Kat drove for four hours, and then we were in Canada. It was 1am. Jesse and I had flown out of LAX (which was the hell everyone predicted it would be) at 9 the previous morning. The Holiday Inn had a Pillow Menu which delighted us, but we were all too tired to take advantage of it. 

We walked a mile the next day in search of breakfast, but everything was shut, except the funeral parlour. There were tulips planted alongside picket fences - tulips everywhere. 

It wasn’t until we headed back to the hotel to get the car to get breakfast that we saw the falls. We’d been walking with our backs to them all morning. 

They were almost too big to comprehend, too big to photograph. 

Up close, the water was very clear, and made you dizzy to stand too near. 

We looked at them from every angle, and took a boat ride to get closer still. 

We wore raincoats to avoid those environmentally unconscionable ponchos, ignoring what affect all those flights, all that driving, would have on the environment. 

There were large ice floes at the bottom of the falls, whorled brown with dust and time. 

The sun was hot - we were all wearing shorts - but the mist that rose from the falls was cool. 

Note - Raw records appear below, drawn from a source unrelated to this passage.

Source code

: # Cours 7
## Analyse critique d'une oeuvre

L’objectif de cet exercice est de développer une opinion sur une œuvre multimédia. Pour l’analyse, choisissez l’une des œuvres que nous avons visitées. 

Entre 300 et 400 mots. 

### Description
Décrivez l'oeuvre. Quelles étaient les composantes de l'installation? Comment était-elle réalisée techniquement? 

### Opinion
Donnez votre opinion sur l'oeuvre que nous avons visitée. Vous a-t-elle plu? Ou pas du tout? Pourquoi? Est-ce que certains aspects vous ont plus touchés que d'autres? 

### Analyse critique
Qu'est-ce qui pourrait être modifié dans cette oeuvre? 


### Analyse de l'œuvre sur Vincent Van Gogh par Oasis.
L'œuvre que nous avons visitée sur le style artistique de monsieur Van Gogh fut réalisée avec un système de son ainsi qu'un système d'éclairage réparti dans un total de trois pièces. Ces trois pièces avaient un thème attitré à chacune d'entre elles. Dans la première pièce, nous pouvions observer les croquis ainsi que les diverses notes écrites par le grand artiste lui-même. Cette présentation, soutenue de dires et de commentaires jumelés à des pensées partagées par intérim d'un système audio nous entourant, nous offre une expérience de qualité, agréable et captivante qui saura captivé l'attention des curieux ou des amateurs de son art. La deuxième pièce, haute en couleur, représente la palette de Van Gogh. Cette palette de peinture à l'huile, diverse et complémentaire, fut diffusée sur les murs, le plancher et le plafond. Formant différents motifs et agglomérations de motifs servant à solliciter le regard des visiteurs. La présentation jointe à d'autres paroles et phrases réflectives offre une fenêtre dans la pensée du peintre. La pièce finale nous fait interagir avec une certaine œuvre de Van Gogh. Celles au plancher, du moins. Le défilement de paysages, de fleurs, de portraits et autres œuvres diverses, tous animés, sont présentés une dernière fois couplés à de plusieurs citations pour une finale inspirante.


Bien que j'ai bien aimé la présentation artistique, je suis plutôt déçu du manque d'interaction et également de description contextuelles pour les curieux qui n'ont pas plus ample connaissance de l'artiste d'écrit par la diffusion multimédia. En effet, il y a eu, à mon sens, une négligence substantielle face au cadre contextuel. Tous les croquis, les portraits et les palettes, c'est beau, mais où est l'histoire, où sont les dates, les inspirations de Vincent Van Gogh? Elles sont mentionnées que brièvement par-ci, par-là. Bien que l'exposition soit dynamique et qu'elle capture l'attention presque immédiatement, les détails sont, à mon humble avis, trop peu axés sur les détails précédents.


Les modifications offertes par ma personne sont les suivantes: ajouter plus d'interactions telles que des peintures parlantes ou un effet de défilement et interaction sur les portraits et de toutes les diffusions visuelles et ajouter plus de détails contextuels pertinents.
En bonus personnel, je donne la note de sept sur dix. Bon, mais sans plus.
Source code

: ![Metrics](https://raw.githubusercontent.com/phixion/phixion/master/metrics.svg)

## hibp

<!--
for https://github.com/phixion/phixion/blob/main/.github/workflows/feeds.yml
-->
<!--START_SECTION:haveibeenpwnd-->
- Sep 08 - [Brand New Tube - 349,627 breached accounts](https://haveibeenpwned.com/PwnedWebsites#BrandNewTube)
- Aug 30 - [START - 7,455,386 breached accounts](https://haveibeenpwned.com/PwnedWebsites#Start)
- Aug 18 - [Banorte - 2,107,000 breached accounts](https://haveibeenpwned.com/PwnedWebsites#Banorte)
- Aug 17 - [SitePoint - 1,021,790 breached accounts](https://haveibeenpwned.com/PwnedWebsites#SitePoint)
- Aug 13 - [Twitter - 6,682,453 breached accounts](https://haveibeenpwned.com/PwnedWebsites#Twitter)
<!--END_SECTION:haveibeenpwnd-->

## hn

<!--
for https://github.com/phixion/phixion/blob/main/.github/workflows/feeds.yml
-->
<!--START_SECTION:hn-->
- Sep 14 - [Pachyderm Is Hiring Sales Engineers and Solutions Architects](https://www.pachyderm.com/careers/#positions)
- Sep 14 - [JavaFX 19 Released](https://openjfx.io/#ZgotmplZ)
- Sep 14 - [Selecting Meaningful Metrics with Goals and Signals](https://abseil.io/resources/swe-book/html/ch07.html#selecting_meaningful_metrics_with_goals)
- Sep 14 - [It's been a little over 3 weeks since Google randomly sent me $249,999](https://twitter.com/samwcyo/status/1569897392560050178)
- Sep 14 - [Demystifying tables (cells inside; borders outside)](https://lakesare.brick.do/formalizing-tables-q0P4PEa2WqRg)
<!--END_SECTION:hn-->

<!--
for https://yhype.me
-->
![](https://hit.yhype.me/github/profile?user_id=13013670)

It was beautiful. A beautiful a site as you’ll ever see, i reminded myself, and opened my eyes wide to the mist and the falls. 

We went to a gift shop - I take a great delight in gift shops - and bought post cards and looked at stuffed moose.

There were black squirrels hopping around the lush parks and green spaces which boarded the falls. They delighted me almost as much as Niagara. “I WANT one!” I said, “Why haven’t they been domesticated so I can hug one?”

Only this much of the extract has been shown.